Gördüğünüz gibi Yahoo, yalnızca verilerini yeterince güvence altına almakta ve istihbarat teşkilatlarının kullanıcılar hakkında casusluk yapmasına izin vermekte başarısız olmamıştı. 2013’ten önceki çok sayıda küçük ölçekli vaka ve daha büyük vakalar da dahil olmak üzere, maruz kaldığı çok sayıda veri ihlalini gözden kaçırdı veya tamamen bastırdı. Aurora Operasyonu. Ve 2017’den itibaren 10-K dosyalama “Şirketin bilgi güvenliği ekibinin, 2014 yılında kullanıcı hesaplarının ele geçirilmesi ve aynı saldırganın 2015 ve 2016 yıllarında çerez sahteciliği içeren olaylara ilişkin eş zamanlı bilgiye sahip olduğunu” ortaya çıkardı.

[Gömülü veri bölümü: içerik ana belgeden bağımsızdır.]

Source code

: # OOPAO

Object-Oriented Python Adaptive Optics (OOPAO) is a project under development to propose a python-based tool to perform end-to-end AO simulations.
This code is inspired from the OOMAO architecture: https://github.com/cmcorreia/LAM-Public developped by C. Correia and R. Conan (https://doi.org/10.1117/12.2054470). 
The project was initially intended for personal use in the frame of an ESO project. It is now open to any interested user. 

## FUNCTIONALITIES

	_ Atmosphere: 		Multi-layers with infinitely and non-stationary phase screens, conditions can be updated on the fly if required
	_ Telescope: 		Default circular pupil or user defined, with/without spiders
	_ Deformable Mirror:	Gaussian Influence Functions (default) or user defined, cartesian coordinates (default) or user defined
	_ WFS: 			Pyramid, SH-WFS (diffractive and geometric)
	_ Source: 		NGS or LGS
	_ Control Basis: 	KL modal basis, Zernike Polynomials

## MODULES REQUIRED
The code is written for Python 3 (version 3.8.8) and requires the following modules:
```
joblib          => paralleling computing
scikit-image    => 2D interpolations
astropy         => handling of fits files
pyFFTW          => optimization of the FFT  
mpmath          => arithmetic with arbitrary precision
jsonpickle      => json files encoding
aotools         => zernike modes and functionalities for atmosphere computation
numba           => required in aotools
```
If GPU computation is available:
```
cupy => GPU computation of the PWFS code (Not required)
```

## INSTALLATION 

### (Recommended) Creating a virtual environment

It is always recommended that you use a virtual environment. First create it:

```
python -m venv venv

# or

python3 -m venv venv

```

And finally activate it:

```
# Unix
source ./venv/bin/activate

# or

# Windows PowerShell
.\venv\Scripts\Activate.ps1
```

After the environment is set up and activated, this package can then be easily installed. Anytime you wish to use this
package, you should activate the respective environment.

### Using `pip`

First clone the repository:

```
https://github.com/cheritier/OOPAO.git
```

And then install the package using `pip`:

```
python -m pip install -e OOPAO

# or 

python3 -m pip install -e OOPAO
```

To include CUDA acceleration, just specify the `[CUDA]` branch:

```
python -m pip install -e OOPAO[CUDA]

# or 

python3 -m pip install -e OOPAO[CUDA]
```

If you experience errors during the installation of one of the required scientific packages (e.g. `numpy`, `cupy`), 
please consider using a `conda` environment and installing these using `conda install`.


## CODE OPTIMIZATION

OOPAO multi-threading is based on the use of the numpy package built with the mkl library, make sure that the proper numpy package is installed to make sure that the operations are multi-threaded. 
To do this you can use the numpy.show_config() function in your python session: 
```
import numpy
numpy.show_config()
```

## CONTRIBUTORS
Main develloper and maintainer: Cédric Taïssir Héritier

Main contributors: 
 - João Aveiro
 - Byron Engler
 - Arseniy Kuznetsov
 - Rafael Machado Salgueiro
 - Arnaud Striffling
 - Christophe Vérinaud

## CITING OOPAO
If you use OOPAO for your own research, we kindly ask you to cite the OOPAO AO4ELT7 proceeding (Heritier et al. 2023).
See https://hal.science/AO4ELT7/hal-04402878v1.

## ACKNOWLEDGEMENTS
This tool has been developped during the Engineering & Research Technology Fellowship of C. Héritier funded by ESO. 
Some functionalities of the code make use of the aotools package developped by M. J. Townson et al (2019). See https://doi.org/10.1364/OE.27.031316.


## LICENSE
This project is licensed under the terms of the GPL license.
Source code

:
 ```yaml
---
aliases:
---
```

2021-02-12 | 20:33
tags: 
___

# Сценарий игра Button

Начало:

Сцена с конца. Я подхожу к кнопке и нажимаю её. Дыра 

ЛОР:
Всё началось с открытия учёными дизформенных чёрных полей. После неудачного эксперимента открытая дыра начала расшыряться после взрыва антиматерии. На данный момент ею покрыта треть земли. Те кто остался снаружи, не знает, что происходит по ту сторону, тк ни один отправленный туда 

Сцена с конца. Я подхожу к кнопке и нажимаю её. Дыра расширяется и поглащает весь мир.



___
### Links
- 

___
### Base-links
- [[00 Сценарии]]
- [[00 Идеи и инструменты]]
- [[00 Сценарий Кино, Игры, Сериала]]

Yahoo, 2017’deki satın alma görüşmeleri sırasında bu bilgiyi Verizon’dan sakladı ve bu bilgi ortaya çıktığında, anlaşma değerlemesi önemli ölçüde azaldı. Ve CEO kullanıcılardan şifrelerini sıfırlamalarını istemeyi reddetti, diğer e-posta hizmetlerine gideceklerinden korktukları için. Bütün bunlar yüzbinlerce insanı tehdit eden tehditlere rağmen ABD hükümeti ve askeri personel.
Bu tür ahlaksız gözetimler için, SEC, Yahoo’ya 35 milyon dolar ceza kesti. Yawn, bu meblağın nispeten önemsiz olmasına rağmen bunun bir açıklama olduğunu söylüyor. “SEC’in, ihlali yeterince açıklamadığı için Yahoo’ya karşı açtığı dava bir dönüm noktasıydı. Siber olaylar sırasında şeffaflığın ve paydaşlarla iletişimin öneminin altını çizdi” diye vurguluyor.
Günümüzde SEC, şirketlerin bu tür ihlalleri açıklamasını zorunlu kılıyor keşiften sonraki dört gün içinde. Yawn, “SEC’in son eylemleri ve düzenleyici gelişmeler, siber güvenliği teknik bir sorundan, ihmal nedeniyle gerçek sonuçları olan yönetim kurulu düzeyinde bir endişeye yükseltiyor” diyor. “Dolayısıyla, bazı ayrıntılar eskimiş olsa da, Yahoo ihlallerinin mirası varlığını sürdürüyor ve siber güvenliğin kurumsal yönetimdeki ayrılmaz rolünü vurguluyor.”